仕事で上手くいかないことがあるのか、それとも部下との関係で何か心配ごとでもあったのか、それとも他に気がかりがあるのか…?
「最近、忙しいですか?」
と声をかけてみても、会社の様子を語るAさんの声は以前とまるで違って、しんみりした感じに聞こえました。

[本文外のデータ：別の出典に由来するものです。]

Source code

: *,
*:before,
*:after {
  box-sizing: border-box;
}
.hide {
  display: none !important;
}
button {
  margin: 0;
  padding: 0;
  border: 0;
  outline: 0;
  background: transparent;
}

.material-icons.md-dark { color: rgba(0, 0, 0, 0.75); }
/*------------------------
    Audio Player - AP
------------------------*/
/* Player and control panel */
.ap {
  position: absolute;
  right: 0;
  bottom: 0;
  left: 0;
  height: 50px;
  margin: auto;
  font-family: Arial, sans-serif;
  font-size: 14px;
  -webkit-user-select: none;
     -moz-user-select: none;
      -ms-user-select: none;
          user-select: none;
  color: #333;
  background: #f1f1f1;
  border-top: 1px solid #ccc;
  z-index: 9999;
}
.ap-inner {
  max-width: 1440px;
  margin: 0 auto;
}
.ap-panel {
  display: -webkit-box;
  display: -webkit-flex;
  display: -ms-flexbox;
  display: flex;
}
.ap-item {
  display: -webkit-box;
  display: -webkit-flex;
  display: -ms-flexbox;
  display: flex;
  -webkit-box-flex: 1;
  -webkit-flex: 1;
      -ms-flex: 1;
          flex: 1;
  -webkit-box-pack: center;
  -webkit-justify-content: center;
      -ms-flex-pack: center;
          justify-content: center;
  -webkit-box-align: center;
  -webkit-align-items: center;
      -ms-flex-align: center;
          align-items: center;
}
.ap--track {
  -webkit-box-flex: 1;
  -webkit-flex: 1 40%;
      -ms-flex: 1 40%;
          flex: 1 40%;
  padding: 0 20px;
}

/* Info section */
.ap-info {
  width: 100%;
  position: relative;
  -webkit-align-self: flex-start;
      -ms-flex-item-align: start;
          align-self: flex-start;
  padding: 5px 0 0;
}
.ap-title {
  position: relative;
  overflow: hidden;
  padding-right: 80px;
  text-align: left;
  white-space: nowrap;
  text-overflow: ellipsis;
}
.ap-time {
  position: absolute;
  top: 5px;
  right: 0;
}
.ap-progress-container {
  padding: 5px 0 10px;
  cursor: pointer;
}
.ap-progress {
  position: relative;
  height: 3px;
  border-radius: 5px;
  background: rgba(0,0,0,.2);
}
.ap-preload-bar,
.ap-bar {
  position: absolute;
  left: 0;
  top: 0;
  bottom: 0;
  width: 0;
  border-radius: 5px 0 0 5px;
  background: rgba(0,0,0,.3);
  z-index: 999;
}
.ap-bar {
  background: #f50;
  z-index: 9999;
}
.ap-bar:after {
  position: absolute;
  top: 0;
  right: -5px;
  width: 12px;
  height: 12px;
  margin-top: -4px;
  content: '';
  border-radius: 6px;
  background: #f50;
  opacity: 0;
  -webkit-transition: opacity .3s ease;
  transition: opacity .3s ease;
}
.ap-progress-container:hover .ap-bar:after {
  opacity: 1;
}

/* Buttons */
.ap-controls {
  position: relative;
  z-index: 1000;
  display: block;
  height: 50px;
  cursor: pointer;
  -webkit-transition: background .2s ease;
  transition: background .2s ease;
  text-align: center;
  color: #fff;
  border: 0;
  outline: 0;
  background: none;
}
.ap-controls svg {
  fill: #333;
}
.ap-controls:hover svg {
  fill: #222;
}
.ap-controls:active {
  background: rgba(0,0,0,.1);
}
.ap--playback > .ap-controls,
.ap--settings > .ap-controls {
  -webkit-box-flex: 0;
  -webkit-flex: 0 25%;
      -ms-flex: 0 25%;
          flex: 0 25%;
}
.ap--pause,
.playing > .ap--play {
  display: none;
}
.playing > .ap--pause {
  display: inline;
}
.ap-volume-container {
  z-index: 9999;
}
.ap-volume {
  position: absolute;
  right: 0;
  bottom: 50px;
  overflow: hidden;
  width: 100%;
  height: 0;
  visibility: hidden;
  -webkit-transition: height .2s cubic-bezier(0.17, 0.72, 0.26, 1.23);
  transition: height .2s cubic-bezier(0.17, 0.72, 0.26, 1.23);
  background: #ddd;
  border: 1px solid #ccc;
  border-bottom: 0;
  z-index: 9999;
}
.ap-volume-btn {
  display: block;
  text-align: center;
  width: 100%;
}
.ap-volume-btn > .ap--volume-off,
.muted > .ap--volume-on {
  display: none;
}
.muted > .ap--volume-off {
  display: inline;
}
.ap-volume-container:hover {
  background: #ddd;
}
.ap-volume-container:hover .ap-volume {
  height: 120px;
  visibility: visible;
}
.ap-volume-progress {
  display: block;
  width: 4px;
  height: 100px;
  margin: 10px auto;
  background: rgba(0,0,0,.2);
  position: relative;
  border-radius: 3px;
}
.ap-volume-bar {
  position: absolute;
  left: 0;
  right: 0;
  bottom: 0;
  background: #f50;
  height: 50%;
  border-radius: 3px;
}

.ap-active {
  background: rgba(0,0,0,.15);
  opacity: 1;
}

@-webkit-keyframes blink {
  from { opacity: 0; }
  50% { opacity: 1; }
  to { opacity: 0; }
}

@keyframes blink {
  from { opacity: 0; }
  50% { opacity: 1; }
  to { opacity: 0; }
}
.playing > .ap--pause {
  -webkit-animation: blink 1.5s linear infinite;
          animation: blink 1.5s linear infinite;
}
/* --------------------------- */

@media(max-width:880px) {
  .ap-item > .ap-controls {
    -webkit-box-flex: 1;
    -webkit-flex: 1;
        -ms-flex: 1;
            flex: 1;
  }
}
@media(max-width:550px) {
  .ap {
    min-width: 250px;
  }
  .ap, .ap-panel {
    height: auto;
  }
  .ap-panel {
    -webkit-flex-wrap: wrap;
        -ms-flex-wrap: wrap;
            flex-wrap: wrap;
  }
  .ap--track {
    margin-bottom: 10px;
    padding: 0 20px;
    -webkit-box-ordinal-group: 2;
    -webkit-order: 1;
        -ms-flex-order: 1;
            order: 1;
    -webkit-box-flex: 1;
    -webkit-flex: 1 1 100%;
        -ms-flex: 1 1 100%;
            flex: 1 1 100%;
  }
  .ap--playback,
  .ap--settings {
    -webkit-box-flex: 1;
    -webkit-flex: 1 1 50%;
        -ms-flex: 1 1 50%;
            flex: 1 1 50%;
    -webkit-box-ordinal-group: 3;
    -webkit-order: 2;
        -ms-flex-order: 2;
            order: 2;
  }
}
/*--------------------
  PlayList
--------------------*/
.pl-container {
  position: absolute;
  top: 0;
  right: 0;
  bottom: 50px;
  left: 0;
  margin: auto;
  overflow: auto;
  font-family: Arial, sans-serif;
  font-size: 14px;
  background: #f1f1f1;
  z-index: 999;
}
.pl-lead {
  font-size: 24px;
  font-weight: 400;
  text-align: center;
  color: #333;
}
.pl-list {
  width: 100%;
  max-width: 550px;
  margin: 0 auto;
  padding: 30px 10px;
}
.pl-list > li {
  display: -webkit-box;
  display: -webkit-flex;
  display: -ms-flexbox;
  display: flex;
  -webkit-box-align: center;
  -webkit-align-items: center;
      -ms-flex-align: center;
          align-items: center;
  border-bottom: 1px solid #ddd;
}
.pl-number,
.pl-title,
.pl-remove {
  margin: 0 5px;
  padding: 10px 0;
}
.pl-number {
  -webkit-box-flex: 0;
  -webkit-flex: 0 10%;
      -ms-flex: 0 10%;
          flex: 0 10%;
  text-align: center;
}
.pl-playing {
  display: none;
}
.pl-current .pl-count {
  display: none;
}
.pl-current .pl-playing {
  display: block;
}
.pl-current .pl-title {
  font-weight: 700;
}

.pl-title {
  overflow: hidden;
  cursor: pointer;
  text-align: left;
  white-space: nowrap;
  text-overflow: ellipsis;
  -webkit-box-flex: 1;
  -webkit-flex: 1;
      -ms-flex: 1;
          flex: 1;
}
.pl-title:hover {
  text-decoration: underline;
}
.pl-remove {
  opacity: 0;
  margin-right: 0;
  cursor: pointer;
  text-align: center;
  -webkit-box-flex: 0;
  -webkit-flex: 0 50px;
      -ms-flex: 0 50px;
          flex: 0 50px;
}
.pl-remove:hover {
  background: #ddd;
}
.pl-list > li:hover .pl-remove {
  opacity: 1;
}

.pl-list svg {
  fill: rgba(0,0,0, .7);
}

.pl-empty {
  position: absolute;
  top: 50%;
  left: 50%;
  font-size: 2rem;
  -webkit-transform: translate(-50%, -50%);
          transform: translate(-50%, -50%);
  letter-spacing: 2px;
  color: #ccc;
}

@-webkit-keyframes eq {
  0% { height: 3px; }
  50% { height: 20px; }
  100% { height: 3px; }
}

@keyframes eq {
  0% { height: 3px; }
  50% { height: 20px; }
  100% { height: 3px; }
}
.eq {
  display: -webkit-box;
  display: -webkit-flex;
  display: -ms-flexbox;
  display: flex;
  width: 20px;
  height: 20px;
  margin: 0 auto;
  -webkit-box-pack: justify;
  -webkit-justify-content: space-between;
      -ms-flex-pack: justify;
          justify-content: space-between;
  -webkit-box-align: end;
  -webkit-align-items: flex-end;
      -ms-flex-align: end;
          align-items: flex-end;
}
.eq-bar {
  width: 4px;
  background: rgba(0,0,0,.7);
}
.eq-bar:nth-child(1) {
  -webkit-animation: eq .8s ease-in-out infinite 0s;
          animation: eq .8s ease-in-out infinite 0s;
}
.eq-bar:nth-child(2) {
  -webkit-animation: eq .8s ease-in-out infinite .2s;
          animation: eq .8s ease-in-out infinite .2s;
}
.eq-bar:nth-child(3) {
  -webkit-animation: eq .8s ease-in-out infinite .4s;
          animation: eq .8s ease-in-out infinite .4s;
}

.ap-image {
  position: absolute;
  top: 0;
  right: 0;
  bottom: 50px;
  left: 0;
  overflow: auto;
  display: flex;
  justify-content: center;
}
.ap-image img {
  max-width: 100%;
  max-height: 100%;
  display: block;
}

そんなAさんが気になって、会社のほうに年賀状をだしてみたのです。
またお会いできる日を楽しみにしています、そんな言葉で締めくくったような。
そのAさんが亡くなった…!?
メールをくださった方は、こんなことも書き添えてくれました。
Aさんは、コーチング研修のことをよく話題にしていたこと。
Aさんの机には、研修で書いたカードが置いてあったこと。
そこには、
どんな上司になりたいか、そのためにこれから始めること、変えること、やめること、
それらがAさんの「字」でしっかりと書きとめられていたこと。
カードというのは、研修の最後の場面で配ったカードのことです。
机に大切に置いてくれていたのですね…。
メールはさらに続きます。
「そんなAさんの『思い』を、今度は残った自分たちが育てていきます」
と。
それは、覚悟にも近いメッセージでした。
目頭が熱くなりました。
志半ばで逝くのが一生。
でも、生きている時にしていたこと、語っていたこと、存在そのものが見えなくなったとしても、こうして周りの人たちがそれらをつなげていくのですね。
わざわざメールをくださったその方に心から感謝しつつ、Aさんのご冥福を祈りながら返信しました。
さて、私という人からは、周りの人たちは何をつなげていきたいと思うでしょうか。
それはあるのか、果たしてないのか。
あったら、どのような思いなのか。